== WHAT YOU NEED TO DO ==
Please retype the line that contains "Ora si sviluppa" and all lines that follow it to the end of the entries below, exactly as they stand, with nothing added.

== GIVEN RECORDS ==
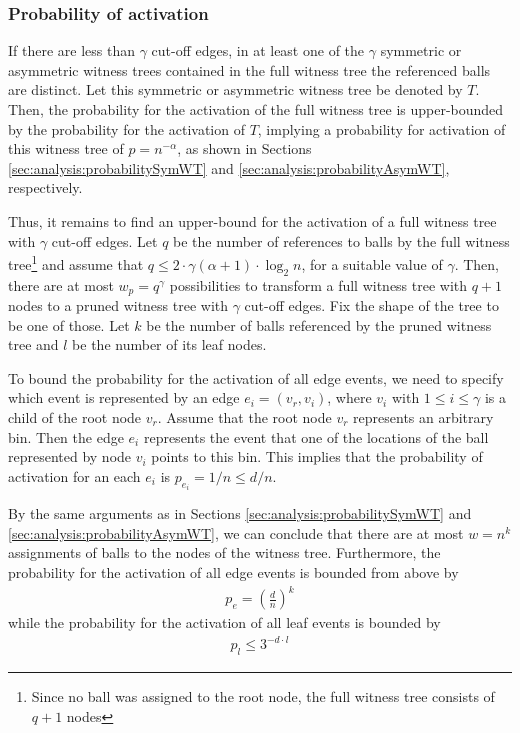 \documentclass[a4paper,12pt]{article}
\begin{document}
\subsubsection{Probability of activation}
\label{sec:analysis:probabilityFullWT}
If there are less than $\gamma$ cut-off edges, in at least one of the $\gamma$ symmetric or asymmetric witness trees contained in the full witness tree the referenced balls are distinct. Let this symmetric or asymmetric witness tree be denoted by $T$. Then, the probability for the activation of the full witness tree is upper-bounded by the probability for the activation of $T$, implying a probability for activation of this witness tree of $p = n^{- \alpha}$, as shown in Sections \ref{sec:analysis:probabilitySymWT} and \ref{sec:analysis:probabilityAsymWT}, respectively.

Thus, it remains to find an upper-bound for the activation of a full witness tree with $\gamma$ cut-off edges. Let $q$ be the number of references to balls by the full witness tree\footnote{Since no ball was assigned to the root node, the full witness tree consists of $q+1$ nodes} and assume that $q  \leq 2\cdot \gamma\left(\alpha+1\right)\cdot \log_2 n$, for a suitable value of $\gamma$. Then, there are at most $w_p=q^\gamma$ possibilities to transform a full witness tree with $q+1$ nodes to a pruned witness tree with $\gamma$ cut-off edges. Fix the shape of the tree to be one of those. Let $k$ be the number of balls referenced by the pruned witness tree and $l$ be the number of its leaf nodes. 

To bound the probability for the activation of all edge events, we need to specify which event is represented by an edge $e_i = (v_r, v_i)$, where $v_i$ with $1 \leq i \leq \gamma$ is a child of the root node $v_r$. Assume that the root node $v_r$ represents an arbitrary bin. Then the edge $e_i$ represents the event that one of the locations of the ball represented by node $v_i$ points to this bin. This implies that the probability of activation for an each $e_i$ is $p_{e_i} = 1/n \leq d/n$. 

By the same arguments as in Sections \ref{sec:analysis:probabilitySymWT} and \ref{sec:analysis:probabilityAsymWT}, we can conclude that there are at most $w=n^k$ assignments of balls to the nodes of the witness tree. Furthermore, the probability for the activation of all edge events is bounded from above by 
\begin{align}
p_e = \left(\frac{d}{n}\right)^{k}
\end{align}
while the probability for the activation of all leaf events is bounded by 
\begin{align}
p_l \leq 3^{-d\cdot l}
\end{align} 
\end{document}

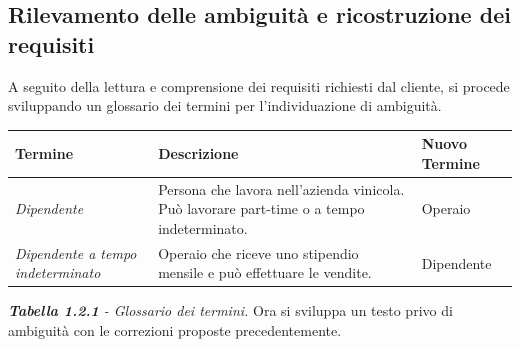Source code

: \documentclass{article}
\begin{document}
\newpage
\subsection{Rilevamento delle ambiguità e ricostruzione dei requisiti}

A seguito della lettura e comprensione dei requisiti richiesti dal cliente, si procede sviluppando un glossario dei termini per l'individuazione di ambiguità.\\
\newline
\newline
\begin{tabular}{p{}p{}p{}}\hline
    \textbf{Termine} & \textbf{Descrizione} & \textbf{Nuovo Termine} \\\hline
     \textit{Dipendente } & Persona che lavora nell'azienda vinicola. Può lavorare part-time o a tempo indeterminato. &   Operaio \\ \hline
     \textit{Dipendente a tempo indeterminato} & Operaio che riceve uno stipendio mensile e può effettuare le vendite. & Dipendente\\ \hline
\end{tabular}
\newline
\textit{\textbf{Tabella 1.2.1}  - Glossario dei termini.}
\newline
\newline
Ora si sviluppa un testo privo di ambiguità con le correzioni proposte precedentemente.\\
\newline
\end{document}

== EXERCISE SOLUTION ==
Ora si sviluppa un testo privo di ambiguità con le correzioni proposte precedentemente.\\
\newline
\end{document}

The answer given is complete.